Where the records below begin, start copying, and stop after the line that contains "3: Kernel Address"; reproduce every line exactly but omit pictures.

(Dataset entries)
Start of Block
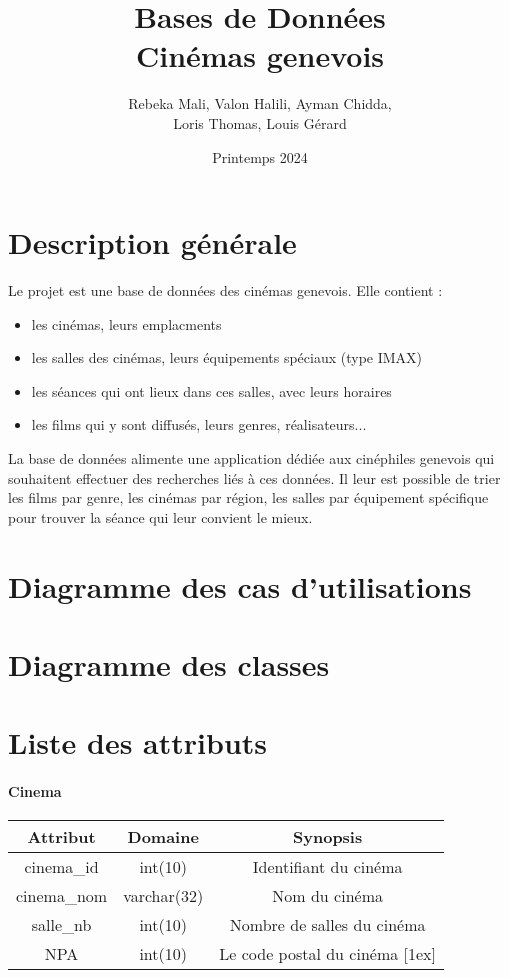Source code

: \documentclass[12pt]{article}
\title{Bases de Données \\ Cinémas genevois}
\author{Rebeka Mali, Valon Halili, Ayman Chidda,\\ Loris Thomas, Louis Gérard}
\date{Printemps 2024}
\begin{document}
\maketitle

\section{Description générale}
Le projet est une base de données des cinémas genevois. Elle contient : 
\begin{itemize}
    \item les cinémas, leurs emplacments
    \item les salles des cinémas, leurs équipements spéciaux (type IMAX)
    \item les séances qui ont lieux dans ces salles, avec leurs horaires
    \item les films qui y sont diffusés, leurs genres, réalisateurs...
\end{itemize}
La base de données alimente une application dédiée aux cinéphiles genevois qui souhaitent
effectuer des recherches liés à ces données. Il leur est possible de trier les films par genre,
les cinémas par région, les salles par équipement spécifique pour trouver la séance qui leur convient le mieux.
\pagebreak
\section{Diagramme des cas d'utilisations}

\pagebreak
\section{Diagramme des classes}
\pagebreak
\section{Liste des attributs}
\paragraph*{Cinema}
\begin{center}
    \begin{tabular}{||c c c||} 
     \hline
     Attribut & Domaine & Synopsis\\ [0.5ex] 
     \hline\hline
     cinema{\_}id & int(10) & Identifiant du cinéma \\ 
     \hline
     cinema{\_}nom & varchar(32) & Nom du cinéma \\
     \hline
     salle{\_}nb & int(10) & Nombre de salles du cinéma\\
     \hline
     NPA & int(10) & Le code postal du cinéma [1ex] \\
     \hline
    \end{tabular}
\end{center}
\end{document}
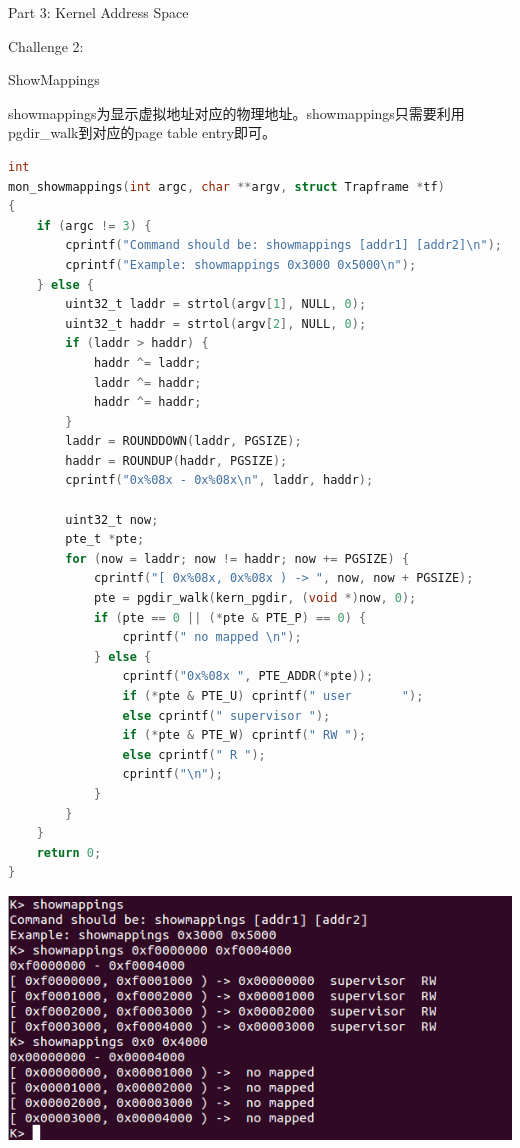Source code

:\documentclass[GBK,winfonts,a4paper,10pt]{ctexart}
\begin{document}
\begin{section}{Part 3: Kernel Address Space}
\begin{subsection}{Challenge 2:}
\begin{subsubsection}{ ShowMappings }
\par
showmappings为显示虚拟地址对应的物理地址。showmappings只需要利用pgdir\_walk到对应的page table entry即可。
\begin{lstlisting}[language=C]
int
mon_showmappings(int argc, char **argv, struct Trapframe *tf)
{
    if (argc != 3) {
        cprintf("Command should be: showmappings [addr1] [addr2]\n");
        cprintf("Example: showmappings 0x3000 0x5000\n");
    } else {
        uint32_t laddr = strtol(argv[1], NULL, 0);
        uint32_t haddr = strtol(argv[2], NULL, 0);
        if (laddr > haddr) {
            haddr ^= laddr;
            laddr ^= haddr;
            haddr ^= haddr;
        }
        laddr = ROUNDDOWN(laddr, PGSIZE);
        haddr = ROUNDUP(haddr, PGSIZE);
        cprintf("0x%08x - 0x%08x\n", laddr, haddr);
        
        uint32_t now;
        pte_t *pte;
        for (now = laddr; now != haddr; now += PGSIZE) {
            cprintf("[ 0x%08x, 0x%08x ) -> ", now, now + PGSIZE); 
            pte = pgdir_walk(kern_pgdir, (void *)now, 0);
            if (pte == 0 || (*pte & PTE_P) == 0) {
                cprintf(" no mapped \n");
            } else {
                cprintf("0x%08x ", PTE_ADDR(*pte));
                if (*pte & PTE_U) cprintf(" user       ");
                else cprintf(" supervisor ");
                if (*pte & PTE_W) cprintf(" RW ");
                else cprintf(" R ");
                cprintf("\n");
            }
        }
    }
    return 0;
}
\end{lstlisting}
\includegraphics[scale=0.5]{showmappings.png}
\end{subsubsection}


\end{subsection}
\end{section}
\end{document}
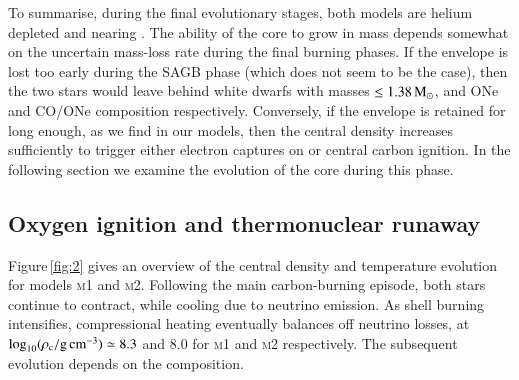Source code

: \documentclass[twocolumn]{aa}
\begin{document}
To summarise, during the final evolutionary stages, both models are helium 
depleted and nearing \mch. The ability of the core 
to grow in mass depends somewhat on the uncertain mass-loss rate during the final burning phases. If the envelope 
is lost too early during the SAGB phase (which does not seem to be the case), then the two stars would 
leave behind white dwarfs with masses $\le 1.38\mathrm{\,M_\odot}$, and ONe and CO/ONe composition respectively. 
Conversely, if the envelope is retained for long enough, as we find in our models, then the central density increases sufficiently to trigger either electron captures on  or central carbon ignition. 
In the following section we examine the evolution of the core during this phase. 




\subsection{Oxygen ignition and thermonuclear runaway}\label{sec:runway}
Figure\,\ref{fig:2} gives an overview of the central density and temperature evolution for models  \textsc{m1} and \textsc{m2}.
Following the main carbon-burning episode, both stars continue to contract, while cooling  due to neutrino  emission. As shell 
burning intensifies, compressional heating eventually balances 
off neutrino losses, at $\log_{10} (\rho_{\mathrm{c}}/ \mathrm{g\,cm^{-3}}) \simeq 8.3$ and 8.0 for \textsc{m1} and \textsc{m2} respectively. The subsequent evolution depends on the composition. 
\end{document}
End of Block
| SOLUTION TO THIS EXERCISE |
Source code

: \documentclass[12pt]{article}
\title{Bases de Données \\ Cinémas genevois}
\author{Rebeka Mali, Valon Halili, Ayman Chidda,\\ Loris Thomas, Louis Gérard}
\date{Printemps 2024}
\begin{document}
\maketitle

\section{Description générale}
Le projet est une base de données des cinémas genevois. Elle contient : 
\begin{itemize}
    \item les cinémas, leurs emplacments
    \item les salles des cinémas, leurs équipements spéciaux (type IMAX)
    \item les séances qui ont lieux dans ces salles, avec leurs horaires
    \item les films qui y sont diffusés, leurs genres, réalisateurs...
\end{itemize}
La base de données alimente une application dédiée aux cinéphiles genevois qui souhaitent
effectuer des recherches liés à ces données. Il leur est possible de trier les films par genre,
les cinémas par région, les salles par équipement spécifique pour trouver la séance qui leur convient le mieux.
\pagebreak
\section{Diagramme des cas d'utilisations}

\pagebreak
\section{Diagramme des classes}
\pagebreak
\section{Liste des attributs}
\paragraph*{Cinema}
\begin{center}
    \begin{tabular}{||c c c||} 
     \hline
     Attribut & Domaine & Synopsis\\ [0.5ex] 
     \hline\hline
     cinema{\_}id & int(10) & Identifiant du cinéma \\ 
     \hline
     cinema{\_}nom & varchar(32) & Nom du cinéma \\
     \hline
     salle{\_}nb & int(10) & Nombre de salles du cinéma\\
     \hline
     NPA & int(10) & Le code postal du cinéma [1ex] \\
     \hline
    \end{tabular}
\end{center}
\end{document}
Source code

:\documentclass[GBK,winfonts,a4paper,10pt]{ctexart}
\begin{document}
\begin{section}{Part 3: Kernel Address Space}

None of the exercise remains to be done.